Your answer should be only the lines below from the one with "confirming that decreasing" to the one with "Swirl Pressure, Radial", repeated exactly, ends included.
•••••
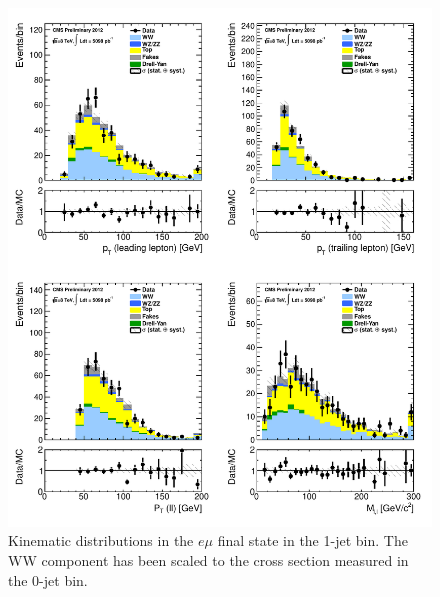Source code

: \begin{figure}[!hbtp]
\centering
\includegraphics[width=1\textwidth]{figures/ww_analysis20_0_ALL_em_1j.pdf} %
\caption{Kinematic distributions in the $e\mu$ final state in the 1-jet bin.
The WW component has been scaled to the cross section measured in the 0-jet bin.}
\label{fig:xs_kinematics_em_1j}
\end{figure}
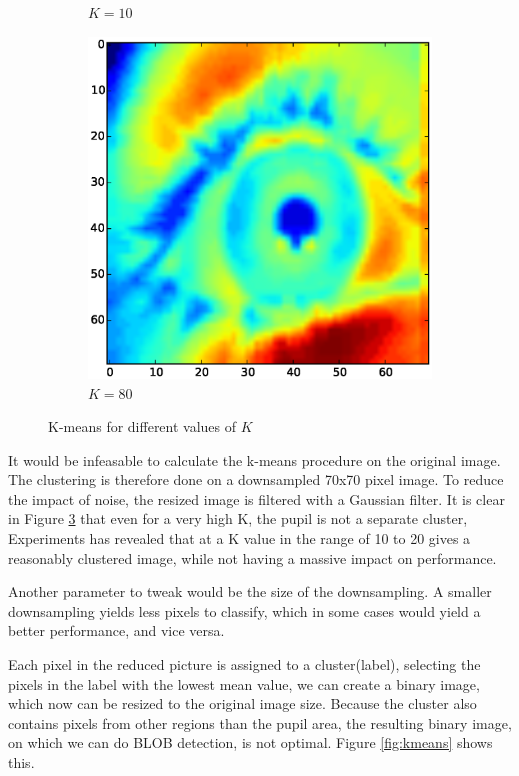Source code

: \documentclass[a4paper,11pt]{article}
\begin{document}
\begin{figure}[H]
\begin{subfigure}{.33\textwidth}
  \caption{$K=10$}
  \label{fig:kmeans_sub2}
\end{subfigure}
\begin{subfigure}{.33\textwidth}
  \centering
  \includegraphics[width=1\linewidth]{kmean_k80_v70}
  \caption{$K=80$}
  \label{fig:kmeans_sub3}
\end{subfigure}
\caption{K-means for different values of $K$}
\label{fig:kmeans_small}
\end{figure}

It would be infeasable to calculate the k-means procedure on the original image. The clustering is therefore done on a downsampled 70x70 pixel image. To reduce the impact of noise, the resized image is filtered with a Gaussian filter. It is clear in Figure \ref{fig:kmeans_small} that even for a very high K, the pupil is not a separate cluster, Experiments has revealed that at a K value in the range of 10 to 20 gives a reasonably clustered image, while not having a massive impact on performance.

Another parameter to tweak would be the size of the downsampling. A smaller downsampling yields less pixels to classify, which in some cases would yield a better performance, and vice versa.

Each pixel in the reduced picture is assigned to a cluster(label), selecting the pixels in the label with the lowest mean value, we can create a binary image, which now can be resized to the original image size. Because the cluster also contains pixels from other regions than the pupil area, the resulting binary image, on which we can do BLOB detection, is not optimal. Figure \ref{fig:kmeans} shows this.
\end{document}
•••••
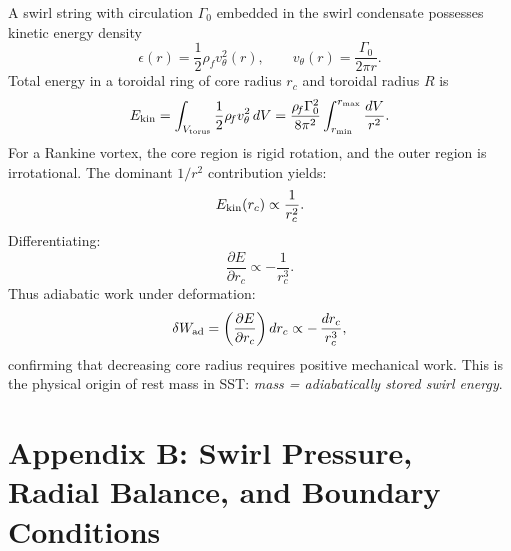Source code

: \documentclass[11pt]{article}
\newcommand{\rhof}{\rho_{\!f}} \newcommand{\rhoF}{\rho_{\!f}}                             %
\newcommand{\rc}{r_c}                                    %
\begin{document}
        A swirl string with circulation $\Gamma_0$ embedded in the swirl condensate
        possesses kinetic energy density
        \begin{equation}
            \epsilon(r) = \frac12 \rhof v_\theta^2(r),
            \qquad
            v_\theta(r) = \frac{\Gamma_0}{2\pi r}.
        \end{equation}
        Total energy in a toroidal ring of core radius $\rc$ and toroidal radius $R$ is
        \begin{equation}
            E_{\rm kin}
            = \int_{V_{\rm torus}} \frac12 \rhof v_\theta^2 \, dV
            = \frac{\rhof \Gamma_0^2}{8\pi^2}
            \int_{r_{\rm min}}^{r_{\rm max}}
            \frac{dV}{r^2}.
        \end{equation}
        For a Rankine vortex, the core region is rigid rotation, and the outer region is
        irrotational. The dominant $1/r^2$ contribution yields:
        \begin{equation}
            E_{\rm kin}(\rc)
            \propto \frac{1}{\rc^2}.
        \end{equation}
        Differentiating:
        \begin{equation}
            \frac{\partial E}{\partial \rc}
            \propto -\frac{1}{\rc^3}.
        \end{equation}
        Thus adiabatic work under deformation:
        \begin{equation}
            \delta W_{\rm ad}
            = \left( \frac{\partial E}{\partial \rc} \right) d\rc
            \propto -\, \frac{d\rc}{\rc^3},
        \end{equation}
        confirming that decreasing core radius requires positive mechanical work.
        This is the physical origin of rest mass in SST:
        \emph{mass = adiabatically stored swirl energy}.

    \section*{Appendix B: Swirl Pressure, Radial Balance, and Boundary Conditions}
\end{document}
•••••
* Reply:
        confirming that decreasing core radius requires positive mechanical work.
        This is the physical origin of rest mass in SST:
        \emph{mass = adiabatically stored swirl energy}.

    \section*{Appendix B: Swirl Pressure, Radial Balance, and Boundary Conditions}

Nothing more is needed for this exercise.